The recognition highlights the foundation’s role in advancing a shared vision of transforming Kampala into a vibrant, attractive, livable and sustainable city.

According to the inscription on the plaque, the Ruparelia Foundation was honoured for powering the Kampala City Festival 2025 and for believing in the city’s long term development agenda. 

The recognition reflects a growing reliance on strategic partnerships between the public and private sectors to deliver impactful urban events.

The Kampala City Festival has, over time, evolved into one of the most anticipated events on Uganda’s social calendar. 

Organized annually by KCCA, the festival celebrates the capital’s cultural diversity, creativity and economic potential. It typically features live music performances from leading Ugandan artists, cultural showcases representing different regions of the country, street parades, food exhibitions and business activations that bring together both small scale traders and established brands.

Beyond entertainment, the festival serves as an important platform for promoting tourism and positioning Kampala as a regional cultural hub. City authorities have consistently used the event to highlight investment opportunities, urban development projects and community driven initiatives aimed at improving livelihoods. 

The influx of revellers during the festival period also provides a significant boost to sectors such as hospitality, transport and retail.

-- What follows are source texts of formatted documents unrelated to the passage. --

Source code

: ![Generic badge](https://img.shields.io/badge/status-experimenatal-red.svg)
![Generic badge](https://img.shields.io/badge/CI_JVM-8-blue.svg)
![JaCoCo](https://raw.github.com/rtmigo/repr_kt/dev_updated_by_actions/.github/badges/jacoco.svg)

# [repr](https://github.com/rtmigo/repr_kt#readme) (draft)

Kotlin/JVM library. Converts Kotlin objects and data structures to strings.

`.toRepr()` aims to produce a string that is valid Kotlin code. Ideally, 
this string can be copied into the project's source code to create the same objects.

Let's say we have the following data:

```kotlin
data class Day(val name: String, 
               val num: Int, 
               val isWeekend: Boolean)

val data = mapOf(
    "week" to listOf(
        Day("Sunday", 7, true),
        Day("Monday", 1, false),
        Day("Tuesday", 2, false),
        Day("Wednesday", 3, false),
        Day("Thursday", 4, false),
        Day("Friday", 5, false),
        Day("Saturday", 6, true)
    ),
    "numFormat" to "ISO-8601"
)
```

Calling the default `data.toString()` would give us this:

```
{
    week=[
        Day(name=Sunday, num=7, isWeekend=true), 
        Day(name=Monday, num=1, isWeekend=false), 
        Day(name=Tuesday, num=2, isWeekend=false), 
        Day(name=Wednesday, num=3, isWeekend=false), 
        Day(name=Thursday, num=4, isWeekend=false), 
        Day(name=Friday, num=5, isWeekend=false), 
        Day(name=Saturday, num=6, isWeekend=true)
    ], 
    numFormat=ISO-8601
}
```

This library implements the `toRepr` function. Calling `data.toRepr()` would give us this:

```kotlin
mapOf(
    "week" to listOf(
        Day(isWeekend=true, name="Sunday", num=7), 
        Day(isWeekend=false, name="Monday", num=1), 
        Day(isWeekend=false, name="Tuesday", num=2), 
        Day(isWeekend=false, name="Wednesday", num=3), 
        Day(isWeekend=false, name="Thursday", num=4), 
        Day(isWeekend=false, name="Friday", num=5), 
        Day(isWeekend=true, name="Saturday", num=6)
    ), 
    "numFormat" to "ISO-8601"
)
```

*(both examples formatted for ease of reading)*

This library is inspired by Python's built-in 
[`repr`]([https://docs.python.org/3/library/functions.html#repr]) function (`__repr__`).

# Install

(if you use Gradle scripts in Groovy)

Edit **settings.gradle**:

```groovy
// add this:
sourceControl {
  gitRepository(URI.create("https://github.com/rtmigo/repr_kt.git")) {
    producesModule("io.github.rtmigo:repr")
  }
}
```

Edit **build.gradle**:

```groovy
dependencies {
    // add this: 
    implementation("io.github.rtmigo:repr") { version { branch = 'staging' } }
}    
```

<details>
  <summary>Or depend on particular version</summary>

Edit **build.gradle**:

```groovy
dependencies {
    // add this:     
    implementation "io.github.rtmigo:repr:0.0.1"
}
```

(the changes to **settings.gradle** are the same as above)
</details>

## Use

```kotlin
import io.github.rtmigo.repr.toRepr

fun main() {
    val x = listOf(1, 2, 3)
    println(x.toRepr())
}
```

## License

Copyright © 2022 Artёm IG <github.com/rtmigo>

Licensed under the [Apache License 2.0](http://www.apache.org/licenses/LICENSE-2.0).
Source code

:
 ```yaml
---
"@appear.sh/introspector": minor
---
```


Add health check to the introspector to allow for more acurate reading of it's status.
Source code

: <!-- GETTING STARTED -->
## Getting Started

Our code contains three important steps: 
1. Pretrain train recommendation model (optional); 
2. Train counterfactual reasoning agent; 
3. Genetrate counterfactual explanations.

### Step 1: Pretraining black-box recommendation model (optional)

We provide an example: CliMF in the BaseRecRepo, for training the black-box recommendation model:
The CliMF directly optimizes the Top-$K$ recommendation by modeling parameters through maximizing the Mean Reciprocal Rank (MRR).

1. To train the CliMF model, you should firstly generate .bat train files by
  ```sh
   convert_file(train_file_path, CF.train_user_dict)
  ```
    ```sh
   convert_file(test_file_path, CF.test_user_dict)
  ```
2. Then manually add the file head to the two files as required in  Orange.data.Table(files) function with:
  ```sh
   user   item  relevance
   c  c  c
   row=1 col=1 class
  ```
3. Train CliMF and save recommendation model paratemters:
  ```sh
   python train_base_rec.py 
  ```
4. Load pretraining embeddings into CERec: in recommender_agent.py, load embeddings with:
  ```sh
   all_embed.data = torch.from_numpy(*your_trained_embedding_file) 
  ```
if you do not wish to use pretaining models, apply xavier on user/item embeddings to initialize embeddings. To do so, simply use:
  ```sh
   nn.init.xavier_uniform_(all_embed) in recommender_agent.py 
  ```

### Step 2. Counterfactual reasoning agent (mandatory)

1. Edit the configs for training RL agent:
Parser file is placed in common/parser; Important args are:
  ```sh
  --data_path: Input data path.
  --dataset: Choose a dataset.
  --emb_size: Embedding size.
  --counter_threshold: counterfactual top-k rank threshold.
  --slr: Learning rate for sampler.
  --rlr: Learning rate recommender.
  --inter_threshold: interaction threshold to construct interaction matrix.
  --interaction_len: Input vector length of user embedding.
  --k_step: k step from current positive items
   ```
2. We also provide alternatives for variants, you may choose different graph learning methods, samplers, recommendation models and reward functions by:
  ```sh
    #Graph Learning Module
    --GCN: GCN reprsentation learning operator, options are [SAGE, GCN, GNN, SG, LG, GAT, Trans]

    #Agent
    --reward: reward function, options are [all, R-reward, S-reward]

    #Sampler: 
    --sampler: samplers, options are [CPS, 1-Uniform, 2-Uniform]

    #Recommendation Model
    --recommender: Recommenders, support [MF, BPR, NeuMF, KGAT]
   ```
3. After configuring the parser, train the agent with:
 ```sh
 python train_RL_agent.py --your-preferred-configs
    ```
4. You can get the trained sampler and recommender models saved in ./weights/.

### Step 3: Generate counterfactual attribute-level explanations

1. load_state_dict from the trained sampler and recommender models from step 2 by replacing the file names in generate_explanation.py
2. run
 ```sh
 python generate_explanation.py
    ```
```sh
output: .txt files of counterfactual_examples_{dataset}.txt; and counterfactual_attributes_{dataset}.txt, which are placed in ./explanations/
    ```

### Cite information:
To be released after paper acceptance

In recent editions, KCCA has placed increasing emphasis on safety, environmental sustainability and inclusivity. Campaigns promoting cleanliness, responsible waste management and road safety have been integrated into festival activities, aligning with the broader goal of building a more organized and livable city. 

Community groups, youth organisations and creatives have also been given space to actively participate, making the festival not just a celebration but a platform for civic engagement.

The Ruparelia Foundation’s involvement has played a notable role in supporting these ambitions. Known for its investments in education, health and community welfare, the foundation has consistently backed initiatives that promote social transformation. Its support towards the festival has contributed to enhancing organization, boosting participation and ensuring that the event reaches a wider audience.

The partnerships with KCCA are essential for sustaining the growth of the festival and maintaining its status as a unifying event for the city. By working with corporate and philanthropic entities, the authority is able to expand the scale and impact of the celebrations while sharing responsibility for delivering a successful event.

The recognition of the Ruparelia Foundation therefore not only celebrates its contribution to the 2025 edition but also underscores the importance of collaboration in shaping Kampala’s future. 

The stakeholders are optimistic that the Kampala City Festival will play an even bigger role in showcasing its identity, driving economic activity and strengthening the bond among its residents.